« Raspberry Tank
Tank Day 13: Lucky for Us
Day 13, as it turned out, was our lucky day – the Raspberry Tank’s first day out!
Step 1: Enable the New Codes
The new codes that were discovered on day 12 were programmed into the SSH control software. As well as the forward (W), backward (S), left (A) and right (D) commands that the software could previously send, I also added the ability to command turret left (Q), turret right (E), turret elevation (Z) and fire (X).
You can download this version of the code from GitHub here.
Step 2: Reattach the Upper Chassis
With the codes in place to operate the turret and firing mechanisms, the upper chassis was reattached to the tank. Firstly, the back panel was removed (below left) – this remained off to allow easier access to the Raspberry Pi. Secondly, the 8-way cable was reconnected to the upper chassis daughter board to allow the control signals to get there from the RX-18 (below right).
The upper chassis could then be screwed back on. From the rear, the tank now looks like the photo below left, and from the front (posing with its remote control device), below right.
A webcam has been added to the chassis in these pictures, though it is not yet integrated into the system. (Keep checking the build diary!)
Step 3: Fifteen Minutes of Internet Fame
Here’s the video of the Raspberry Tank’s first day out!
Wow, this looks a lot like these 2 tank of mine that I hacked:
The 1st time I went down your path and tried to keep the existing electronics. However I couldn't reverse engineer the comm codes, so I simply connected my Arduino (and then FEZ Domino) directly on the the control pins:
The 2nd time, I completely replaced ALL the electronics with my own motor drivers, controled by an Arduino, which in turn is controlled by the main brain,a Lego NXT (with LeJOS running).
You must have already seen this 2nd version, it's already been featured on hackaday, and I find it pretty cool as you can really control anything, and it also has an IR camera which allows it to rack IR targets...
In any case, cool project and this motivates me to go back to using the original electronics eventually...
If you use an UVC compatible webcamera (or some kind of camera which can produce raw JPG frames) you can use the mjpg-streamer for streaming video.

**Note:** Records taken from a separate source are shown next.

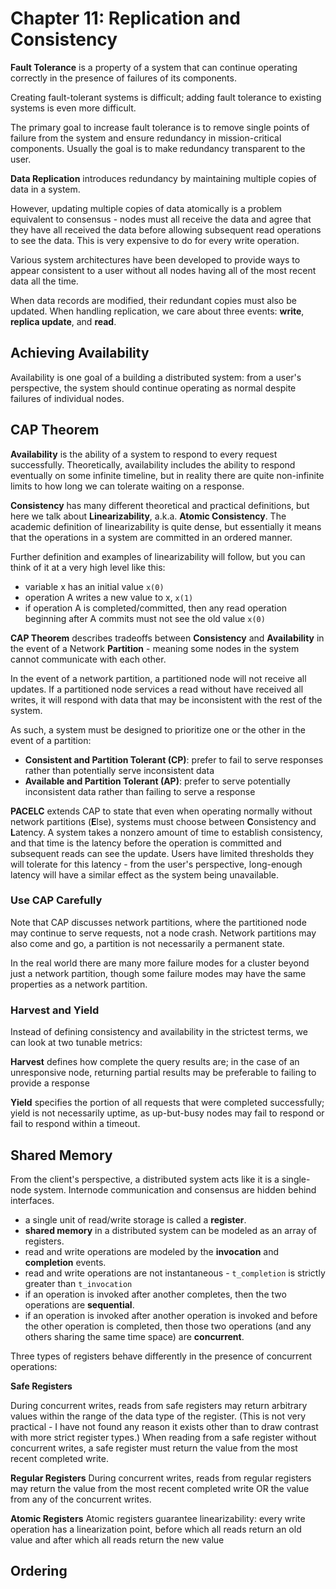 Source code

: # Chapter 11: Replication and Consistency

**Fault Tolerance** is a property of a system that can continue operating correctly in the presence of failures of its components.

Creating fault-tolerant systems is difficult; adding fault tolerance to existing systems is even more difficult.

The primary goal to increase fault tolerance is to remove single points of failure from the system and ensure redundancy in mission-critical components.
Usually the goal is to make redundancy transparent to the user.

**Data Replication** introduces redundancy by maintaining multiple copies of data in a system.

However, updating multiple copies of data atomically is a problem equivalent to consensus - nodes must all receive the data and agree that they have all received the data before allowing subsequent read operations to see the data.
This is very expensive to do for every write operation.

Various system architectures have been developed to provide ways to appear consistent to a user without all nodes having all of the most recent data all the time.

When data records are modified, their redundant copies must also be updated.
When handling replication, we care about three events: **write**, **replica update**, and **read**.

## Achieving Availability

Availability is one goal of a building a distributed system: from a user's perspective, the system should continue operating as normal despite failures of individual nodes.

## CAP Theorem

**Availability** is the ability of a system to respond to every request successfully.
Theoretically, availability includes the ability to respond eventually on some infinite timeline, but in reality there are quite non-infinite limits to how long we can tolerate waiting on a response.

**Consistency** has many different theoretical and practical definitions, but here we talk about **Linearizability**, a.k.a. **Atomic Consistency**.
The academic definition of linearizability is quite dense, but essentially it means that the operations in a system are committed in an ordered manner.

Further definition and examples of linearizability will follow, but you can think of it at a very high level like this:

* variable x has an initial value `x(0)`
* operation A writes a new value to x, `x(1)`
* if operation A is completed/committed, then any read operation beginning after A commits must not see the old value `x(0)`

**CAP Theorem** describes tradeoffs between **Consistency** and **Availability** in the event of a Network **Partition** - meaning some nodes in the system cannot communicate with each other.

In the event of a network partition, a partitioned node will not receive all updates.
If a partitioned node services a read without have received all writes, it will respond with data that may be inconsistent with the rest of the system.

As such, a system must be designed to prioritize one or the other in the event of a partition:

* **Consistent and Partition Tolerant (CP)**: prefer to fail to serve responses rather than potentially serve inconsistent data
* **Available and Partition Tolerant (AP)**: prefer to serve potentially inconsistent data rather than failing to serve a response

**PACELC** extends CAP to state that even when operating normally without network partitions (**E**lse), systems must choose between **C**onsistency and **L**atency.
A system takes a nonzero amount of time to establish consistency, and that time is the latency before the operation is committed and subsequent reads can see the update.
Users have limited thresholds they will tolerate for this latency - from the user's perspective, long-enough latency will have a similar effect as the system being unavailable.

### Use CAP Carefully
Note that CAP discusses network partitions, where the partitioned node may continue to serve requests, not a node crash.
Network partitions may also come and go, a partition is not necessarily a permanent state.

In the real world there are many more failure modes for a cluster beyond just a network partition, though some failure modes may have the same properties as a network partition.

### Harvest and Yield

Instead of defining consistency and availability in the strictest terms, we can look at two tunable metrics:

**Harvest** defines how complete the query results are; in the case of an unresponsive node, returning partial results may be preferable to failing to provide a response

**Yield** specifies the portion of all requests that were completed successfully; yield is not necessarily uptime, as up-but-busy nodes may fail to respond or fail to respond within a timeout.

## Shared Memory
From the client's perspective, a distributed system acts like it is a single-node system.
Internode communication and consensus are hidden behind interfaces.

* a single unit of read/write storage is called a **register**.
* **shared memory** in a distributed system can be modeled as an array of registers.
* read and write operations are modeled by the **invocation** and **completion** events.
* read and write operations are not instantaneous - `t_completion` is strictly greater than `t_invocation`
* if an operation is invoked after another completes, then the two operations are **sequential**.
* if an operation is invoked after another operation is invoked and before the other operation is completed, then those two operations (and any others sharing the same time space) are **concurrent**.

Three types of registers behave differently in the presence of concurrent operations:

**Safe Registers**

During concurrent writes, reads from safe registers may return arbitrary values within the range of the data type of the register.
(This is not very practical - I have not found any reason it exists other than to draw contrast with more strict register types.)
When reading from a safe register without concurrent writes, a safe register must return the value from the most recent completed write.

**Regular Registers**
During concurrent writes, reads from regular registers may return the value from the most recent completed write OR the value from any of the concurrent writes.

**Atomic Registers**
Atomic registers guarantee linearizability: every write operation has a linearization point, before which all reads return an old value and after which all reads return the new value

## Ordering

Using it you can stream live video with low CPU load.
trandi: I did see your second build on Hack a Day, it almost swayed me towards doing all the internal electronics myself! I'm not too hot on power electronics and motor control though, so I decided just to tap in on the digital side. Your tank does seem to have much smoother motor control than mine, though, so I might end up going down that route in future.
Miklós: Thanks! I don't know much about the webcam's capabilities under Linux yet (I just read on the forum that it was compatible with the Pi), but assuming it can output something sensible, that looks like a good way of incorporating video into the web UI.
you cant hear what your saying in the video
I'm not saying anything important! I was just mucking around with it, not trying to explain what was going on.